Abdi v. Hennepin County
- Patrick Schiltz
- 0:25-cv-03012
- U.S. District Court · District of Minnesota
- 2
In Abdi v. Hennepin County, Magistrate Judge Elizabeth Cowan Wright denied plaintiff Sharmarke Y. Abdi's request to proceed without paying the court filing fee, finding that his income of over $102,000 per year means he can afford the fee without undue hardship.
Plaintiff Sharmarke Y. Abdi, who must pay the court filing fee within 21 days or risk having his case dismissed. Anyone who files a federal lawsuit and seeks to waive the filing fee based on financial hardship may be affected by the legal standard applied here.
What happened
In Abdi v. Hennepin County (Case No. 25-cv-03012), plaintiff Sharmarke Y. Abdi asked the court to waive the filing fee required to bring his lawsuit, a request known as proceeding without prepaying fees (sometimes called an 'in forma pauperis' application). Courts grant such requests only when paying the fee would cause the applicant serious financial hardship or prevent them from meeting basic needs.

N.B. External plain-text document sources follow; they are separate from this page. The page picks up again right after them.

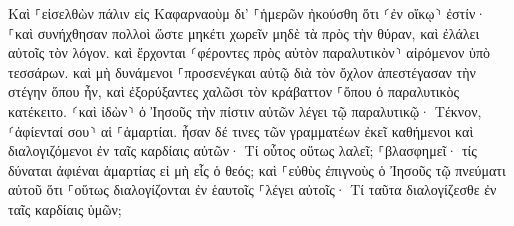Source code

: \documentclass{openreader}
\begin{document}
Καὶ ⸀εἰσελθὼν πάλιν εἰς Καφαρναοὺμ δι’ ⸀ἡμερῶν ἠκούσθη ὅτι ⸂ἐν οἴκῳ⸃ ἐστίν· 
⸀καὶ συνήχθησαν πολλοὶ ὥστε μηκέτι χωρεῖν μηδὲ τὰ πρὸς τὴν θύραν, καὶ ἐλάλει αὐτοῖς τὸν λόγον. 
καὶ ἔρχονται ⸂φέροντες πρὸς αὐτὸν παραλυτικὸν⸃ αἰρόμενον ὑπὸ τεσσάρων. 
καὶ μὴ δυνάμενοι ⸀προσενέγκαι αὐτῷ διὰ τὸν ὄχλον ἀπεστέγασαν τὴν στέγην ὅπου ἦν, καὶ ἐξορύξαντες χαλῶσι τὸν κράβαττον ⸀ὅπου ὁ παραλυτικὸς κατέκειτο. 
⸂καὶ ἰδὼν⸃ ὁ Ἰησοῦς τὴν πίστιν αὐτῶν λέγει τῷ παραλυτικῷ· Τέκνον, ⸂ἀφίενταί σου⸃ αἱ ⸀ἁμαρτίαι. 
ἦσαν δέ τινες τῶν γραμματέων ἐκεῖ καθήμενοι καὶ διαλογιζόμενοι ἐν ταῖς καρδίαις αὐτῶν· 
Τί οὗτος οὕτως λαλεῖ; ⸀βλασφημεῖ· τίς δύναται ἀφιέναι ἁμαρτίας εἰ μὴ εἷς ὁ θεός; 
καὶ ⸀εὐθὺς ἐπιγνοὺς ὁ Ἰησοῦς τῷ πνεύματι αὐτοῦ ὅτι ⸀οὕτως διαλογίζονται ἐν ἑαυτοῖς ⸀λέγει αὐτοῖς· Τί ταῦτα διαλογίζεσθε ἐν ταῖς καρδίαις ὑμῶν; 
\end{document}
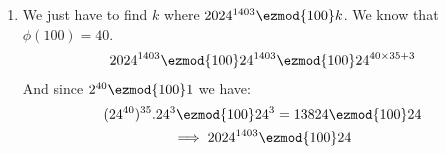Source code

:\begin{enumerate}[label=\textbf{(\textit{\roman*})}]
    \item 
        We just have to find $k$ where $2024^{1403} \ezmod{100} k$. We know that $\phi(100) = 40$.
        \begin{gather*}
            2024^{1403} \ezmod{100} 24^{1403} \ezmod{100} 24^{40 \times 35 + 3}
        \end{gather*}
        And since $2^{40} \ezmod{100} 1$ we have:
        \begin{gather*}
            (24^{40})^{35} . 24^3 \ezmod{100} 24^3 = 13824 \ezmod{100} 24 \\
            \implies 2024^{1403} \ezmod{100} 24
        \end{gather*}
\end{enumerate}
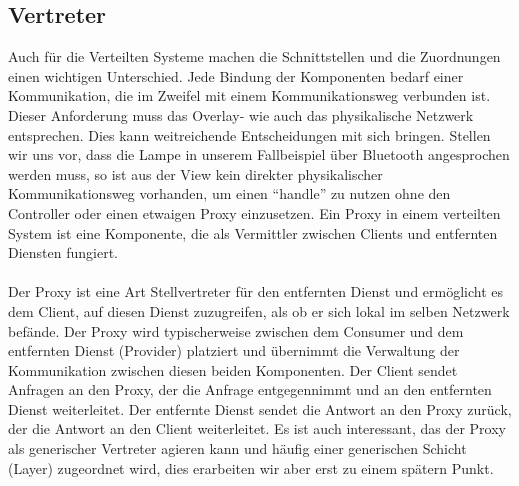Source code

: \documentclass[../vs-script-first-v01.tex]{subfiles}
\begin{document}
\subsection{Vertreter}
Auch für die Verteilten Systeme machen die Schnittstellen und die Zuordnungen einen wichtigen Unterschied. Jede Bindung der Komponenten bedarf einer Kommunikation, die im Zweifel mit einem Kommunikationsweg  verbunden ist. Dieser Anforderung muss das Overlay- wie auch das physikalische Netzwerk entsprechen. Dies kann weitreichende Entscheidungen mit sich bringen. Stellen wir uns vor, dass die Lampe in unserem Fallbeispiel über Bluetooth angesprochen werden muss, so ist aus der View kein direkter physikalischer Kommunikationsweg vorhanden, um einen \enquote{handle} zu nutzen ohne den Controller oder einen etwaigen Proxy einzusetzen.  Ein Proxy in einem verteilten System ist eine Komponente, die als Vermittler zwischen Clients und entfernten Diensten fungiert. 
\\\\
Der Proxy ist eine Art Stellvertreter für den entfernten Dienst und ermöglicht es dem Client, auf diesen Dienst zuzugreifen, als ob er sich lokal im selben Netzwerk befände.
Der Proxy wird typischerweise zwischen dem Consumer und dem entfernten Dienst (Provider) platziert und übernimmt die Verwaltung der Kommunikation zwischen diesen beiden Komponenten. Der Client sendet Anfragen an den Proxy, der die Anfrage entgegennimmt und an den entfernten Dienst weiterleitet. Der entfernte Dienst sendet die Antwort an den Proxy zurück, der die Antwort an den Client weiterleitet. Es ist auch interessant, das der Proxy als generischer Vertreter agieren kann und häufig einer generischen Schicht (Layer) zugeordnet wird, dies erarbeiten wir aber erst zu einem spätern Punkt. \\\\
\end{document}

The court reviewed Abdi's financial information and found that he earned over $102,000 in the past twelve months and expects to earn more than $8,300 the following month. Based on that level of income, the court concluded that paying the standard filing fee would not cause him undue hardship or deprive him of life's necessities.
Magistrate Judge Elizabeth Cowan Wright denied the fee-waiver application and ordered Abdi to pay the filing fee within 21 days of July 31, 2025. If he does not pay within that time, the judge indicated she will recommend that the case be dismissed without prejudice — meaning it could potentially be refiled — for failure to move the case forward.
The detailed version
This is a procedural order from the United States District Court for the District of Minnesota, issued by Magistrate Judge Elizabeth Cowan Wright on July 31, 2025, in Abdi v. Hennepin County, Case No. 25-cv-03012 (PJS/ECW).
The Request at Issue
Plaintiff Sharmarke Y. Abdi filed an Application to Proceed In Forma Pauperis (IFP) — a formal request to waive the court filing fee on the grounds that paying it would cause financial hardship. IFP status, if granted, allows litigants to file a lawsuit without paying the required filing fee upfront.
Legal Standard
Courts evaluate IFP applications by determining whether the applicant can afford the costs of proceeding without 'undue hardship or deprivation of the necessities of life.' The court cited Ayers v. Texas Dep't of Criminal Justice, 70 F.3d 1268 (5th Cir. 1995), and Adkins v. E.I. DuPont de Nemours & Co., 335 U.S. 331 (1948), as the governing authority for this standard.
Findings
Based on Abdi's own IFP application, the court found that he earned over $102,000 in the past twelve months and anticipated earning more than $8,300 the following month. The court determined that this income level precluded a finding of undue hardship.
Ruling
The court denied the IFP application. Abdi was ordered to pay the filing fee within 21 days of the order date (July 31, 2025). The order warns that failure to pay within that deadline will result in a recommendation of dismissal under Federal Rule of Civil Procedure 41(b) — the rule governing dismissal for failure to prosecute — and that such a dismissal would be without prejudice (meaning the case could theoretically be refiled, subject to applicable rules and deadlines).
Note on Case Structure
The case number includes the initials of two judges (PJS/ECW), suggesting the matter is assigned to a district judge (initials PJS) with a magistrate judge (Elizabeth Cowan Wright, ECW) handling pre-trial matters. This order was issued solely by Magistrate Judge Wright.